- Your objective
Give the number of lines in the data that contain the word "inputs"; no other text is needed.

── Provided data

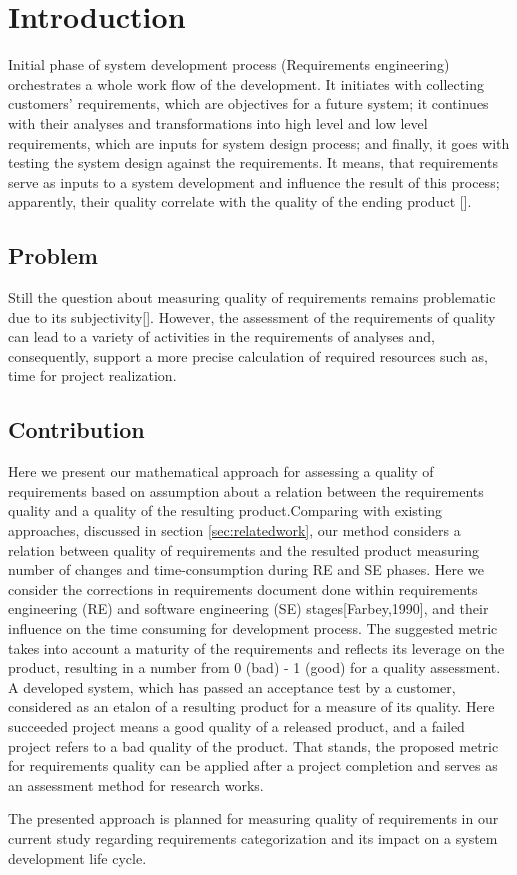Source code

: \section{Introduction}
\label{sec:Intro} 
Initial phase of system development process (Requirements engineering) orchestrates a whole work flow of the development. 
It initiates with collecting customers' requirements, which are objectives for a future system; it continues with their  analyses 
and transformations into high level and low level requirements, which are inputs for system design process; 
and finally, it goes with testing the system design against the requirements. It means, that requirements serve as inputs to a system 
development and influence the result of this process; apparently, their quality correlate with the quality of the ending product [].

\subsection{Problem}
Still the question about measuring quality of requirements remains problematic due to its subjectivity[]. However, the assessment 
of the requirements of quality can lead to a variety of activities in the requirements of analyses and, consequently, support 
a more precise calculation of required resources such as, time for project realization.

\subsection{Contribution}
Here we present our mathematical approach for assessing a quality of requirements based on assumption about 
a relation between the requirements quality and a quality of the resulting product.Comparing with existing approaches, 
discussed in section \autoref{sec:relatedwork}, our method considers a relation between quality of requirements and 
the resulted product measuring number of changes and time-consumption during RE and SE phases. Here we consider 
the corrections in requirements document done within requirements engineering (RE) and software engineering (SE) stages[Farbey,1990], 
and their influence on the time consuming for development process. The suggested metric takes into account a maturity of the requirements 
and reflects its leverage on the product, resulting in a number from 0 (bad) - 1 (good) for a quality assessment. A developed system, 
which has passed an acceptance test by a customer, considered as an etalon of a resulting product for a measure of its quality. 
Here succeeded project means a good quality of a released product, and a failed project refers to a bad quality of the product. 
That stands, the proposed metric for requirements quality can be applied after a project completion and serves as an assessment method 
for research works. 

The presented approach is planned for measuring quality of requirements in our current study regarding requirements 
categorization and its impact on a system development life cycle.
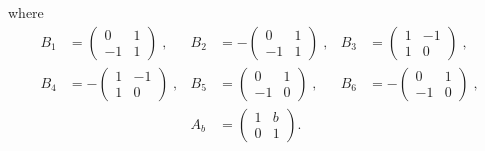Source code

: where
\begin{align*}
  B_1&=\begin{pmatrix}
    0 & 1 \\
    -1 & 1
  \end{pmatrix}\; ,
 &B_2&=-\begin{pmatrix}
   0 & 1 \\
   -1 & 1
 \end{pmatrix}\; ,
 &B_3&=\begin{pmatrix}
   1 & -1 \\
   1 & 0
 \end{pmatrix}\; , \\
  B_4&=-\begin{pmatrix}
    1 & -1 \\
    1 & 0
  \end{pmatrix}\; ,
 &B_5&=\begin{pmatrix}
   0 & 1 \\
   -1 & 0
 \end{pmatrix}\; ,
 &B_6&=-\begin{pmatrix}
   0 & 1 \\
   -1 & 0
 \end{pmatrix}\; , \\
 &&A_b&=\begin{pmatrix}
   1 & b \\
   0 & 1
 \end{pmatrix}.
\end{align*}


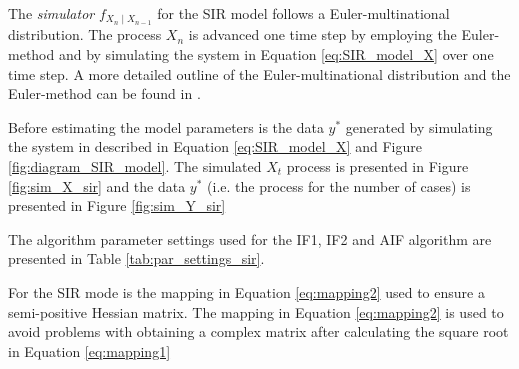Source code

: \documentclass[twoside,openright]{report}
\begin{document}

The  \textit{simulator} $f_{X_n \mid X_{n-1}}$ for the SIR model follows a Euler-multinational distribution. The process $X_n$ is advanced one time step by employing the Euler-method and by simulating the system in Equation \ref{eq:SIR_model_X} over one time step. A more detailed outline of the Euler-multinational distribution and the Euler-method can be found in \cite{king2015statistical}.  

Before estimating the model parameters is the  data $y^{*}$   generated by simulating the system in described in Equation \ref{eq:SIR_model_X} and Figure \ref{fig:diagram_SIR_model}. The simulated $X_t$ process is presented in Figure \ref{fig:sim_X_sir} and the data $y^{*}$ (i.e. the process for the number of cases) is presented in Figure \ref{fig:sim_Y_sir}

The algorithm parameter settings used for the IF1, IF2 and AIF algorithm are presented in Table \ref{tab:par_settings_sir}.

For the SIR mode is the mapping in Equation \ref{eq:mapping2} used to ensure a semi-positive Hessian matrix. The mapping in Equation  \ref{eq:mapping2} is used to avoid problems with obtaining a complex matrix after calculating the square root in Equation \ref{eq:mapping1}
\end{document}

────

- Finished exercise
2